Introduction: There is a high prevalence of enamel caries around brackets due to the young age of the majority of orthodontic patients, and to the difficulty of plaque removal in presence of orthodontic appliances. Recently, protective agents such as bioactive glasses (BGs) were introduced to enhance remineralization and prevent demineralization of tooth structures.  This study aimed to assess the shear bond strength (SBS) of resin-modified glass ionomer cement (RMGIC) with addition of 45S5 BG to enhance its remineralizing potential using two conventional methods.

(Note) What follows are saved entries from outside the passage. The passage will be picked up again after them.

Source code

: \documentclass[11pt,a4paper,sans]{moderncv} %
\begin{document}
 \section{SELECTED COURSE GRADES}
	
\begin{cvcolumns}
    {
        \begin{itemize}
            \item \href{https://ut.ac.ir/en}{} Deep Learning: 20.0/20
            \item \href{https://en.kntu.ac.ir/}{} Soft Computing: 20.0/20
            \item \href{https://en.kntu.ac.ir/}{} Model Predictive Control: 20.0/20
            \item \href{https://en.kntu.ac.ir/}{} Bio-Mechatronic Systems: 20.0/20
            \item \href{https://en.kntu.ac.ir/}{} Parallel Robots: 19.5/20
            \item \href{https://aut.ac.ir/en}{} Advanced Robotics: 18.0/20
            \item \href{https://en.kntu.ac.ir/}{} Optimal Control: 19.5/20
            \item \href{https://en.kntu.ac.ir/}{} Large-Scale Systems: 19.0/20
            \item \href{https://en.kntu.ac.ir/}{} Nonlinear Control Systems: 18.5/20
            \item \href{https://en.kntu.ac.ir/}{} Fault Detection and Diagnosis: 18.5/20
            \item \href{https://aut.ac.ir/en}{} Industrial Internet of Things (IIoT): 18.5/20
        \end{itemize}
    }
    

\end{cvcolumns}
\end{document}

Material and methods: This in-vitro experimental study evaluated three groups (n=20) of orthodontic brackets bonded to enamel using Transbond XT (group 1), light-cure RMGIC (group 2) and RMGIC with BG added (group 3). Samples underwent 7000 thermal cycles and their SBS was measured. The adhesive remnant index (ARI) score was also determined. Quantitative data were analyzed using one-way ANOVA while qualitative data were analyzed using a chi-square test. Discussion: The results showed no significant difference in SBS between study groups, however the ARI scores were significantly different among the groups. The RMGIC group showed the highest ARI while RMGIC doped with BG showed the lowest ARI score. Conclusion: Addition of 30% w/v 45S5 BG to RMGIC does not cause a significant change in SBS of orthodontic brackets bonded to enamel, while resulting in less amount of luting agent remnants on the enamel surface after debonding.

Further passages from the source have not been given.